Benchmarks provide a scientific basis for evaluating model performance, but they don’t necessarily map well to human cognitive abilities. Facebook aims to close the gap through a dynamic benchmarking method that keeps humans in the loop.

What’s new: Dynabench is an online platform that invites users to try to fool language models. Entries that prompt an incorrect classification will become fodder for next-generation benchmarks and training sets.

How it works: The platform offers models for question answering, sentiment analysis, hate speech detection, and natural language inference (given two sentences, decide whether the first implies the second). A large team spanning UNC-Chapel Hill, University College London, and Stanford University built the models.

  • Users choose a task and enter a tricky example, and the model renders a classification. For instance, we misled the sentiment analyzer into classifying the following restaurant review as positive: “People who say this pizza is delicious are wonderfully deluded.”
  • Alternatively, users can validate examples entered by other people. Validation involves reading entries and flagging whether the model’s classifications are true or false.
  • The platform adds misclassified examples to a dataset that researchers will use to retrain the model. Then the cycle begins anew, as users try to stump the updated model.
  • Facebook plans to open the platform to all kinds of tasks, inviting model builders to upload new tasks and interested parties to find ways to reveal their weaknesses.

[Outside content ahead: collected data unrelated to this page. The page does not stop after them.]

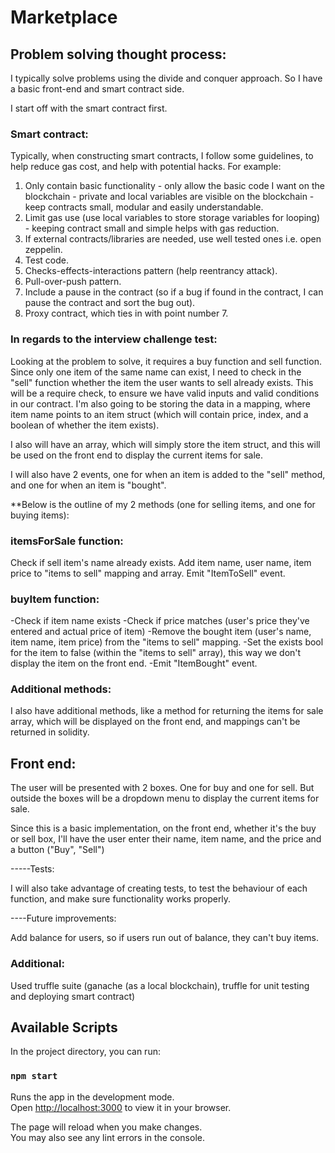 # Marketplace

## Problem solving thought process:

I typically solve problems using the divide and conquer approach. So I have a basic front-end and smart contract side.

I start off with the smart contract first.

### Smart contract:

Typically, when constructing smart contracts, I follow some guidelines, to help reduce gas cost, and help with potential hacks. For example:

1. Only contain basic functionality - only allow the basic code I want on the blockchain - private and local variables are visible on the blockchain - keep contracts small, modular and easily understandable.
2. Limit gas use (use local variables to store storage variables for looping) - keeping contract small and simple helps with gas reduction.
3. If external contracts/libraries are needed, use well tested ones i.e. open zeppelin.
4. Test code.
5. Checks-effects-interactions pattern (help reentrancy attack).
6. Pull-over-push pattern.
7. Include a pause in the contract (so if a bug if found in the contract, I can pause the contract and sort the bug out).
8. Proxy contract, which ties in with point number 7.

### In regards to the interview challenge test:

Looking at the problem to solve, it requires a buy function and sell function. Since only one item of the same name can exist, I need to check in the "sell" function whether the item the user wants to sell already exists. This will be a require check, to ensure we have valid inputs and valid conditions in our contract. I'm also going to be storing the data in a mapping, where item name points to an item struct (which will contain price, index, and a boolean of whether the item exists).

I also will have an array, which will simply store the item struct, and this will be used on the front end to display the current items for sale.

I will also have 2 events, one for when an item is added to the "sell" method, and one for when an item is "bought".

**Below is the outline of my 2 methods (one for selling items, and one for buying items):

### itemsForSale function:

Check if sell item's name already exists.
Add item name, user name, item price to "items to sell" mapping and array.
Emit "ItemToSell" event.


### buyItem function:

-Check if item name exists
-Check if price matches (user's price they've entered and actual price of item)
-Remove the bought item (user's name, item name, item price) from the "items to sell" mapping.
-Set the exists bool for the item to false (within the "items to sell" array), this way we don't display the item on the front end.
-Emit "ItemBought" event.

### Additional methods:

I also have additional methods, like a method for returning the items for sale array, which will be displayed on the front end, and mappings can't be returned in solidity.

## Front end:

The user will be presented with 2 boxes. One for buy and one for sell. But outside the boxes will be a dropdown menu to display the current items for sale.

Since this is a basic implementation, on the front end, whether it's the buy or sell box, I'll have the user enter their name, item name, and the price and a button ("Buy", "Sell")


-----Tests:

I will also take advantage of creating tests, to test the behaviour of each function, and make sure functionality works properly.

----Future improvements:

Add balance for users, so if users run out of balance, they can't buy items.


### Additional:

Used truffle suite (ganache (as a local blockchain), truffle for unit testing and deploying smart contract)

## Available Scripts

In the project directory, you can run:

### `npm start`

Runs the app in the development mode.\
Open [http://localhost:3000](http://localhost:3000) to view it in your browser.

The page will reload when you make changes.\
You may also see any lint errors in the console.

Yes, but: The new method is plainly experimental. “Will this actually work?” the Dynabench FAQ asks. Answer: “Good question! We won’t know until we try.”
Behind the news: Facebook’s engineers were inspired by earlier efforts to test AI via humans in an adversarial role including Beat the AI, Build It Break It, and Trick Me If You Can.

Why it matters: AI exceeds human performance across a range of standardized benchmarks, and Facebook points out that the time between a benchmark’s debut and a model outdoing the human baseline is getting shorter. Yet the technology clearly falls short of human smarts in many everyday tasks. Benchmarks that better reflect human abilities are bound to drive more rapid progress.

We’re thinking: Social media companies are working to build filters to screen out hateful or misleading speech, but adversaries keep finding ways to get through. A crowdsourcing platform that lets humans contribute deliberately adversarial examples is worth trying.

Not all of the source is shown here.